Das Ziel formulierte der Werdohler Betriebsratsvorsitzende Udo Böhme am Montag so: „Wir wollen so viele Menschen wie möglich in Arbeit halten. Sie sollen nicht in Hartz IV oder in Altersarmut verfallen.“
Erstmals trafen sich am Montag die Betriebsräte beider Standorte in Hohenlimburg, um das weitere Vorgehen zu planen. Gerold Vogel, der Hohenlimburger Betriebsratsvorsitzende, sagte: „Es ist ein Skandal, wenn nur 17 von 108 Beschäftigten aus Werdohl wechseln sollen. Da fehlt uns ein Stück an Kreativität. Wer so mit Existenzen umgeht, vor dem kann man keinen Respekt mehr haben.“
Der TKB-Aufsichtsrat hatte vergangene Woche beschlossen, den Standort Werdohl im Februar 2011 zu schließen. Bis Ende Mai sollen die Produktionsanlagen abgebaut werden, dann, so Udo Böhme am Montag, „muss der letzte Mitarbeiter gehen.“
Klausur
im Sauerland
Am Donnerstag und Freitag nächster Woche wollen die Betriebsräte aus Werdohl und Hohenlimburg Konzepte erarbeitet. Bei einer Klausurtagung im Sauerland sollen jene Ideen für die Personalübernahme entwickelt werden, die man bei der Geschäftsführung so schmerzlich vermisst.
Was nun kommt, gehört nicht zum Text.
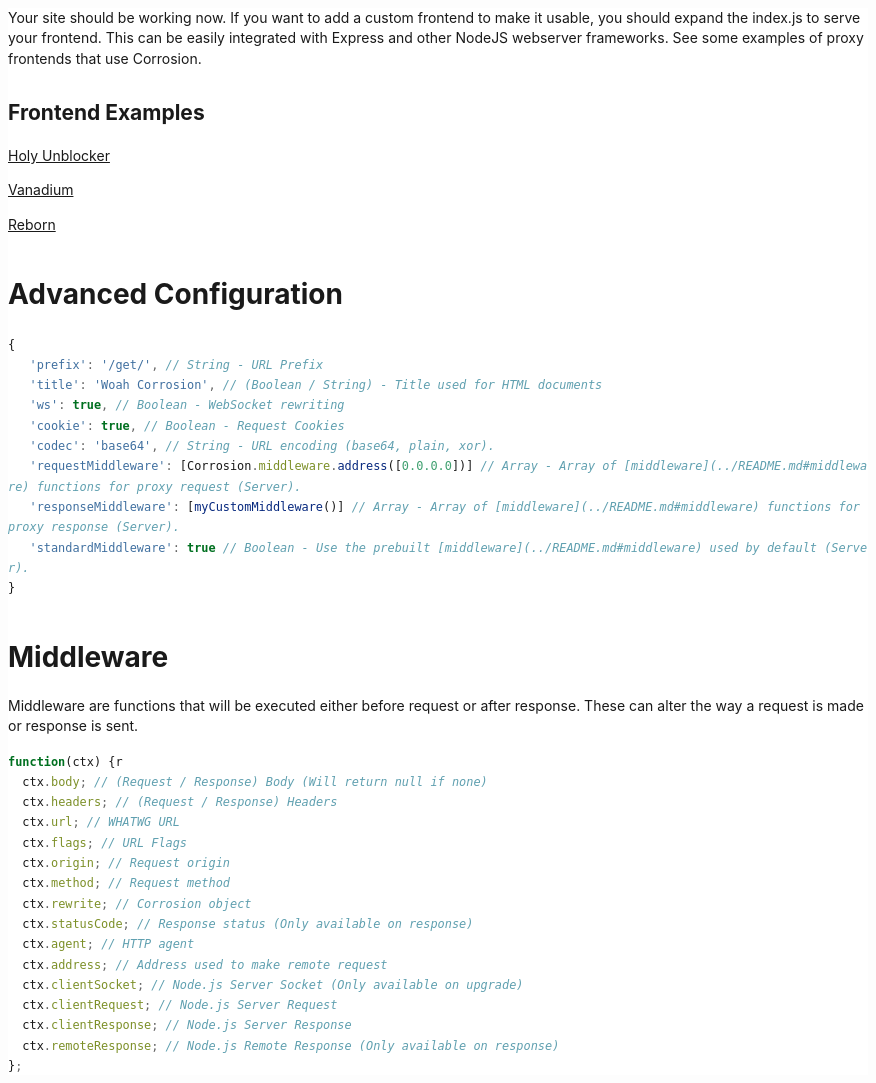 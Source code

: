 Your site should be working now. If you want to add a custom frontend to make it usable, you should expand the index.js to serve your frontend. This can be easily integrated with Express and other NodeJS webserver frameworks. See some examples of proxy frontends that use Corrosion.

## Frontend Examples

[Holy Unblocker](https://github.com/titaniumnetwork-dev/Holy-Unblocker)

[Vanadium](https://github.com/titaniumnetwork-dev/Vanadium)

[Reborn](https://github.com/titaniumnetwork-dev/Reborn)

# Advanced Configuration
```javascript
{
   'prefix': '/get/', // String - URL Prefix
   'title': 'Woah Corrosion', // (Boolean / String) - Title used for HTML documents
   'ws': true, // Boolean - WebSocket rewriting
   'cookie': true, // Boolean - Request Cookies
   'codec': 'base64', // String - URL encoding (base64, plain, xor).
   'requestMiddleware': [Corrosion.middleware.address([0.0.0.0])] // Array - Array of [middleware](../README.md#middleware) functions for proxy request (Server). 
   'responseMiddleware': [myCustomMiddleware()] // Array - Array of [middleware](../README.md#middleware) functions for proxy response (Server).
   'standardMiddleware': true // Boolean - Use the prebuilt [middleware](../README.md#middleware) used by default (Server). 
}
```

# Middleware

Middleware are functions that will be executed either before request or after response. These can alter the way a request is made or response is sent.

```javascript
function(ctx) {r
  ctx.body; // (Request / Response) Body (Will return null if none)
  ctx.headers; // (Request / Response) Headers
  ctx.url; // WHATWG URL
  ctx.flags; // URL Flags
  ctx.origin; // Request origin
  ctx.method; // Request method
  ctx.rewrite; // Corrosion object
  ctx.statusCode; // Response status (Only available on response)
  ctx.agent; // HTTP agent
  ctx.address; // Address used to make remote request
  ctx.clientSocket; // Node.js Server Socket (Only available on upgrade)
  ctx.clientRequest; // Node.js Server Request
  ctx.clientResponse; // Node.js Server Response
  ctx.remoteResponse; // Node.js Remote Response (Only available on response)
};
```
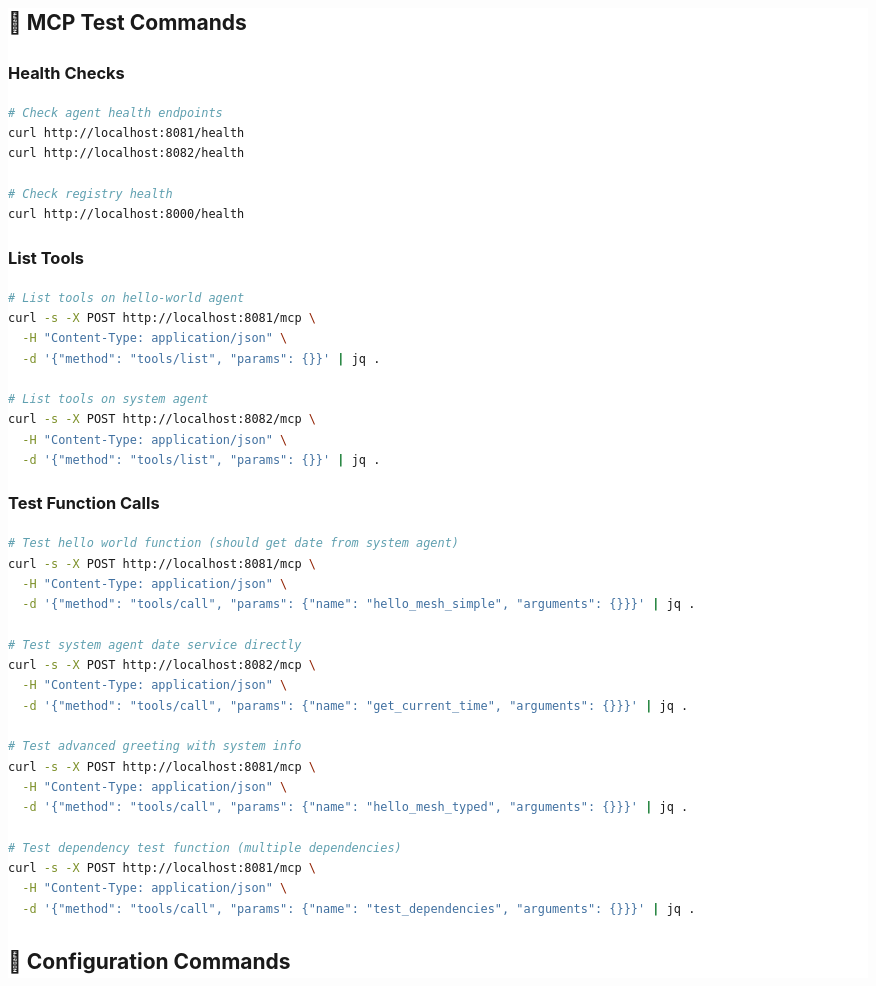 ## 🧪 MCP Test Commands

### Health Checks

```bash
# Check agent health endpoints
curl http://localhost:8081/health
curl http://localhost:8082/health

# Check registry health
curl http://localhost:8000/health
```

### List Tools

```bash
# List tools on hello-world agent
curl -s -X POST http://localhost:8081/mcp \
  -H "Content-Type: application/json" \
  -d '{"method": "tools/list", "params": {}}' | jq .

# List tools on system agent
curl -s -X POST http://localhost:8082/mcp \
  -H "Content-Type: application/json" \
  -d '{"method": "tools/list", "params": {}}' | jq .
```

### Test Function Calls

```bash
# Test hello world function (should get date from system agent)
curl -s -X POST http://localhost:8081/mcp \
  -H "Content-Type: application/json" \
  -d '{"method": "tools/call", "params": {"name": "hello_mesh_simple", "arguments": {}}}' | jq .

# Test system agent date service directly
curl -s -X POST http://localhost:8082/mcp \
  -H "Content-Type: application/json" \
  -d '{"method": "tools/call", "params": {"name": "get_current_time", "arguments": {}}}' | jq .

# Test advanced greeting with system info
curl -s -X POST http://localhost:8081/mcp \
  -H "Content-Type: application/json" \
  -d '{"method": "tools/call", "params": {"name": "hello_mesh_typed", "arguments": {}}}' | jq .

# Test dependency test function (multiple dependencies)
curl -s -X POST http://localhost:8081/mcp \
  -H "Content-Type: application/json" \
  -d '{"method": "tools/call", "params": {"name": "test_dependencies", "arguments": {}}}' | jq .
```

## 🔧 Configuration Commands
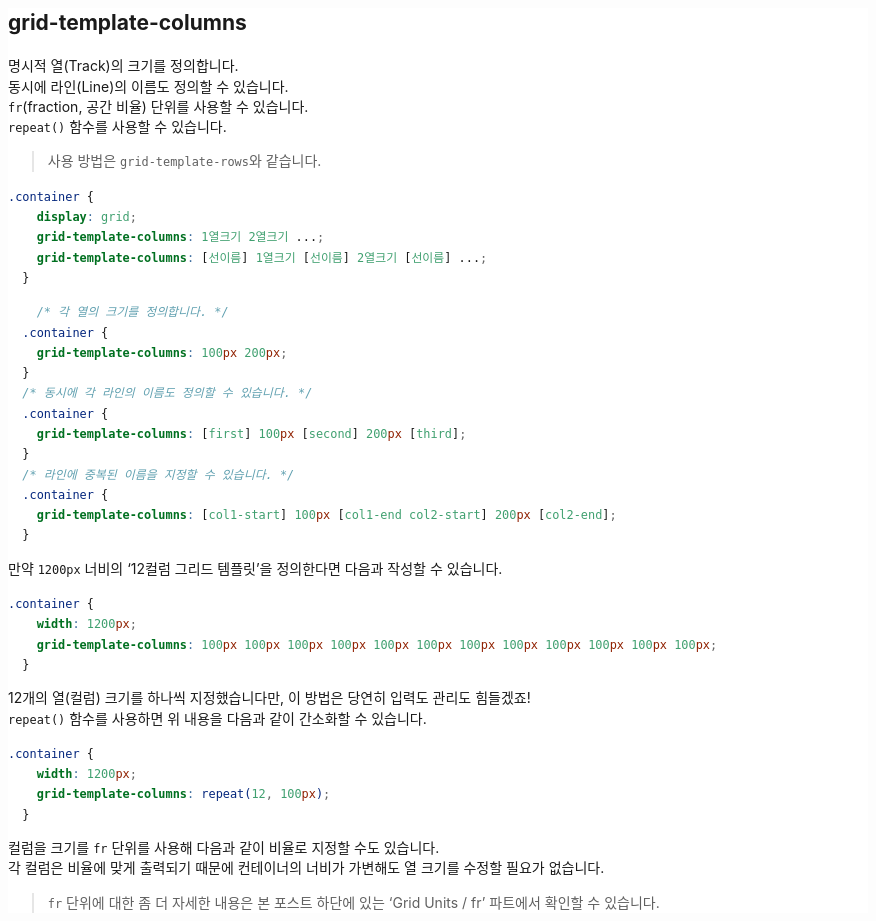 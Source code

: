 <h2>grid-template-columns</h2>

<p>명시적 열(Track)의 크기를 정의합니다.<br>동시에 라인(Line)의 이름도 정의할 수 있습니다.<br><code>fr</code>(fraction, 공간 비율) 단위를 사용할 수
    있습니다.<br><code>repeat()</code> 함수를 사용할 수 있습니다.</p>
<blockquote>
    <p>사용 방법은 <code>grid-template-rows</code>와 같습니다.</p>
</blockquote>

```css
.container {
    display: grid;
    grid-template-columns: 1열크기 2열크기 ...;
    grid-template-columns: [선이름] 1열크기 [선이름] 2열크기 [선이름] ...;
  }
```

```css
    /* 각 열의 크기를 정의합니다. */
  .container {
    grid-template-columns: 100px 200px;
  }
  /* 동시에 각 라인의 이름도 정의할 수 있습니다. */
  .container {
    grid-template-columns: [first] 100px [second] 200px [third];
  }
  /* 라인에 중복된 이름을 지정할 수 있습니다. */
  .container {
    grid-template-columns: [col1-start] 100px [col1-end col2-start] 200px [col2-end];
  }
```
<p>만약 <code>1200px</code> 너비의 ‘12컬럼 그리드 템플릿’을 정의한다면 다음과 작성할 수 있습니다.</p>

```css
.container {
    width: 1200px;
    grid-template-columns: 100px 100px 100px 100px 100px 100px 100px 100px 100px 100px 100px 100px;
  }
```
<p>12개의 열(컬럼) 크기를 하나씩 지정했습니다만, 이 방법은 당연히 입력도 관리도 힘들겠죠!<br><code>repeat()</code> 함수를 사용하면 위 내용을 다음과 같이 간소화할 수 있습니다.</p>

```css
.container {
    width: 1200px;
    grid-template-columns: repeat(12, 100px);
  }
```
<p>컬럼을 크기를 <code>fr</code> 단위를 사용해 다음과 같이 비율로 지정할 수도 있습니다.<br>각 컬럼은 비율에 맞게 출력되기 때문에 컨테이너의 너비가 가변해도 열 크기를 수정할 필요가 없습니다.
</p>
<blockquote>
    <p><code>fr</code> 단위에 대한 좀 더 자세한 내용은 본 포스트 하단에 있는 ‘Grid Units / fr’ 파트에서 확인할 수 있습니다.</p>
</blockquote>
Gerold Vogel: „Seit der Fusion von Krupp und Hoesch 1993 ist das jetzt die sechste Standortaufgabe. Dazu wurden vier Standorte verkauft. Das Produkt hat offensichtlich keinen besonderen Stellenwert im Konzern. Wenn wir jetzt den Anderen das Handeln überlassen, sind die Mitarbeiter verloren.“ Neben einem Personalkonzept (Vogel: „Wir machen uns Gedanken über die 35-Stunden-Woche“) will man auch Pläne für einen Sozialplan und neue Geschäftsfelder (z.B. Landmaschinen) schmieden.